I have a table that specifies exactly what date and time each employee was in a particular office.
EmployeeTable
looks like this:
id | EmployeeID | DateP | TimeP |
---|---|---|---|
1 | 11111 | 1397/01/02 | 01:30 |
2 | 11111 | 1398/05/09 | 05:30 |
3 | 11111 | 1398/06/07 | 05:10 |
4 | 22222 | 1398/08/09 | 06:12 |
5 | 22222 | 1399/02/01 | 07:15 |
6 | 11111 | 1399/07/02 | 08:51 |
7 | 11111 | 1399/08/06 | 12:20 |
8 | 33333 | 1399/09/04 | 20:01 |
9 | 33333 | 1399/12/08 | 22:05 |
10 | 33333 | 1400/01/01 | 23:11 |
11 | 33333 | 1400/02/05 | 14:10 |
12 | 22222 | 1400/04/05 | 16:25 |
I want exactly select Min and Max date and time for each Employee when present in a office:
id | EmployeeID | MinDateP | TimeMinDateP | MaxDateP | TimeMaxDateP |
---|---|---|---|---|---|
1 | 11111 | 1397/01/02 | 01:30 | 1398/06/07 | 05:10 |
2 | 22222 | 1398/08/09 | 06:12 | 1399/02/01 | 07:15 |
3 | 11111 | 1399/07/02 | 08:51 | 1399/08/06 | 12:20 |
4 | 33333 | 1399/09/04 | 20:01 | 1400/02/05 | 14:10 |
5 | 22222 | 1400/04/05 | 16:25 | 1400/04/05 | 16:25 |
My SQL code is:
with tab1 as ( select * from EmployeeTable ), tab2 as ( select t1.*, case when lag(t1.EmployeeID) over(order by t1.id) is null then 1 when lag(t1.EmployeeID) over(order by t1.id) = t1.EmployeeID then 0 else 1 end lg from tab1 t1 ) , tab3 as ( select t1.*, sum(t1.lg) over(order by t1.id) grp from tab2 t1 ) select t1.EmployeeID, min(t1.DateP) as min, TimeP, max(t1.DateP)as max, TimeP from tab3 t1 group by t1.EmployeeID, t1.grp
But above codes has error.
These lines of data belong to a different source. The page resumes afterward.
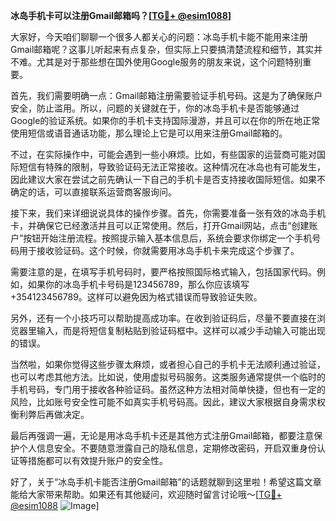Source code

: **冰岛手机卡可以注册Gmail邮箱吗？[[TG💪+ @esim1088](https://t.me/s/esim1088)]**

大家好，今天咱们聊聊一个很多人都关心的问题：冰岛手机卡能不能用来注册Gmail邮箱呢？这事儿听起来有点复杂，但实际上只要搞清楚流程和细节，其实并不难。尤其是对于那些想在国外使用Google服务的朋友来说，这个问题特别重要。

首先，我们需要明确一点：Gmail邮箱注册需要验证手机号码。这是为了确保账户安全，防止滥用。所以，问题的关键就在于，你的冰岛手机卡是否能够通过Google的验证系统。如果你的手机卡支持国际漫游，并且可以在你的所在地正常使用短信或语音通话功能，那么理论上它是可以用来注册Gmail邮箱的。

不过，在实际操作中，可能会遇到一些小麻烦。比如，有些国家的运营商可能对国际短信有特殊的限制，导致验证码无法正常接收。这种情况在冰岛也有可能发生，因此建议大家在尝试之前先确认一下自己的手机卡是否支持接收国际短信。如果不确定的话，可以直接联系运营商客服询问。

接下来，我们来详细说说具体的操作步骤。首先，你需要准备一张有效的冰岛手机卡，并确保它已经激活并且可以正常使用。然后，打开Gmail网站，点击“创建账户”按钮开始注册流程。按照提示输入基本信息后，系统会要求你绑定一个手机号码用于接收验证码。这个时候，你就需要用冰岛手机卡来完成这个步骤了。

需要注意的是，在填写手机号码时，要严格按照国际格式输入，包括国家代码。例如，如果你的冰岛手机卡号码是123456789，那么你应该填写+354123456789。这样可以避免因为格式错误而导致验证失败。

另外，还有一个小技巧可以帮助提高成功率。在收到验证码后，尽量不要直接在浏览器里输入，而是将短信复制粘贴到验证码框中。这样可以减少手动输入可能出现的错误。

当然啦，如果你觉得这些步骤太麻烦，或者担心自己的手机卡无法顺利通过验证，也可以考虑其他方法。比如说，使用虚拟号码服务。这类服务通常提供一个临时的手机号码，专门用于接收各种验证码。虽然这种方法相对简单快捷，但也有一定的风险，比如账号安全性可能不如真实手机号码高。因此，建议大家根据自身需求权衡利弊后再做决定。

最后再强调一遍，无论是用冰岛手机卡还是其他方式注册Gmail邮箱，都要注意保护个人信息安全。不要随意泄露自己的隐私信息，定期修改密码，开启双重身份认证等措施都可以有效提升账户的安全性。

好了，关于“冰岛手机卡能否注册Gmail邮箱”的话题就聊到这里啦！希望这篇文章能给大家带来帮助。如果还有其他疑问，欢迎随时留言讨论哦～[[TG💪+ @esim1088](https://t.me/s/esim1088) ![Image](https://i.postimg.cc/4NQfJmqS/Snipaste-2025-05-13-00-14-12.png)]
Can every body help me?
Advertisement
Answer
This is a gaps and islands problem. One approach to solve this uses the difference in row numbers method:
WITH cte AS ( SELECT *, ROW_NUMBER() OVER (ORDER BY DateP, TimeP) rn1, ROW_NUMBER() OVER (PARTITION BY EmployeeID ORDER BY DateP, TimeP) rn2 FROM EmployeeTable ), cte2 AS ( SELECT *, ROW_NUMBER() OVER (PARTITION BY EmployeeID, rn1 - rn2 ORDER BY DateP, TimeP) rn_first, ROW_NUMBER() OVER (PARTITION BY EmployeeID, rn1 - rn2 ORDER BY DateP DESC, TimeP DESC) rn_last FROM cte ) SELECT EmployeeID, MAX(CASE WHEN rn_first = 1 THEN DateP END) AS MinDateP, MAX(CASE WHEN rn_first = 1 THEN TimeP END) AS TimeMinDateP, MAX(CASE WHEN rn_last = 1 THEN DateP END) AS MaxDateP, MAX(CASE WHEN rn_last = 1 THEN TimeP END ) AS TimeMaxDateP FROM cte2 GROUP BY EmployeeID, rn1 - rn2 ORDER BY MIN(DateP), MIN(TimeP);
Note that the logic in the second CTE would be totally unnecessary if you were using a single datetime column to represent the date and time. It is usually not beneficial to separate date and time as you are currently doing.